> **TASK DETAILS**
For each line of the data below that holds "DoxyCompactItemize", copy the line.

> **MATERIAL FOR THE TASK**
#####
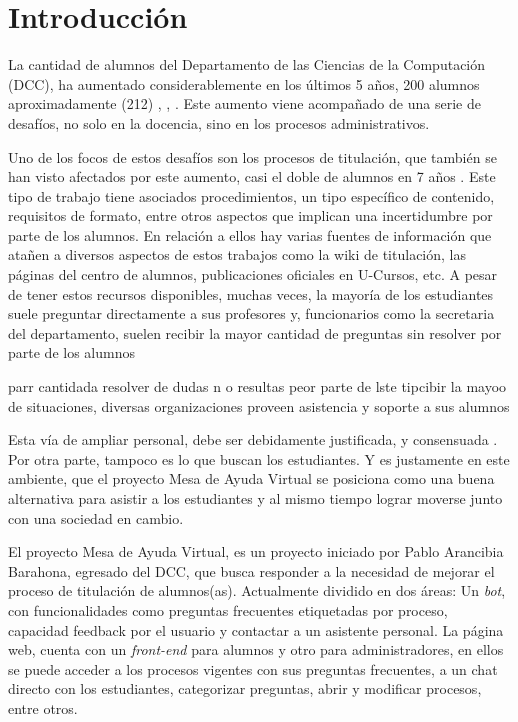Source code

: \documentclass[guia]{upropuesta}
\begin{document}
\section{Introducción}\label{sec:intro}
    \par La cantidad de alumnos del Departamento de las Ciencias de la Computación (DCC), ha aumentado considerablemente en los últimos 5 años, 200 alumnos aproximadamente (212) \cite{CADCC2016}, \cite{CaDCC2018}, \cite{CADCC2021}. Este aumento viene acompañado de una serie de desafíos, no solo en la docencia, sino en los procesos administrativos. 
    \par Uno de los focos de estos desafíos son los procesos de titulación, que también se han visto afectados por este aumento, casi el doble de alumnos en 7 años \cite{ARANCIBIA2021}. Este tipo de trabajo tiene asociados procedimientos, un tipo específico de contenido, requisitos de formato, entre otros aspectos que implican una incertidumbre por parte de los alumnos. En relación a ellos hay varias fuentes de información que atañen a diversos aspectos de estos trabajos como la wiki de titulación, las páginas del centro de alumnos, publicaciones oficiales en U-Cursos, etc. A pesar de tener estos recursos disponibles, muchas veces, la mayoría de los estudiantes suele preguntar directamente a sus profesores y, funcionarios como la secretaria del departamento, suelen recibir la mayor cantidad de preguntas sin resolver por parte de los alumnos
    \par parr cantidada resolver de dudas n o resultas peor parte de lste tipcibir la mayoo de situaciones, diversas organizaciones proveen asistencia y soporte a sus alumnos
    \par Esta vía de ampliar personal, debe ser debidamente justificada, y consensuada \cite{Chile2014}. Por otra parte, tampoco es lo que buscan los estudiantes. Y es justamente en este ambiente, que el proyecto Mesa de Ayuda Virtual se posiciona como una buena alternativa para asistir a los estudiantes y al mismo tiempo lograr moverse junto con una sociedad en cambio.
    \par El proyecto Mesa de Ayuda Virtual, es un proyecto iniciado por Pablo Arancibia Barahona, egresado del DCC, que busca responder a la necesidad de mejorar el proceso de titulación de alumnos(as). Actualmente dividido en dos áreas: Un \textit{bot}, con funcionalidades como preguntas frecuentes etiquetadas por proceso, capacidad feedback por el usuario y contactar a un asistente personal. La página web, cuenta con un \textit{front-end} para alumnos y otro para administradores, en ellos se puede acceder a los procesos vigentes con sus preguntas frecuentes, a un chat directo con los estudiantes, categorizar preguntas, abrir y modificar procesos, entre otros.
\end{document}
#####
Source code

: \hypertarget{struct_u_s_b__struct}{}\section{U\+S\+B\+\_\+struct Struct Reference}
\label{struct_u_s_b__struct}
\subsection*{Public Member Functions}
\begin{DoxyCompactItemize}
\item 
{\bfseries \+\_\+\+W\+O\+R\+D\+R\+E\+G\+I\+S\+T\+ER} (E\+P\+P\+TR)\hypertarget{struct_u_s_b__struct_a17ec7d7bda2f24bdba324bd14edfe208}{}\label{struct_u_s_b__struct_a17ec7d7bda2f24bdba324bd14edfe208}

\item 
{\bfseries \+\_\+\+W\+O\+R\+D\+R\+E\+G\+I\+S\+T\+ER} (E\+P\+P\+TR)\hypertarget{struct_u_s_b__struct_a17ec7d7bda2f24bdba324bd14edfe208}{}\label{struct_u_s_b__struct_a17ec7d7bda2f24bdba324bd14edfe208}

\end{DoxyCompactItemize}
#####
> **SOLUTION TO THIS EXERCISE**
\begin{DoxyCompactItemize}
\end{DoxyCompactItemize}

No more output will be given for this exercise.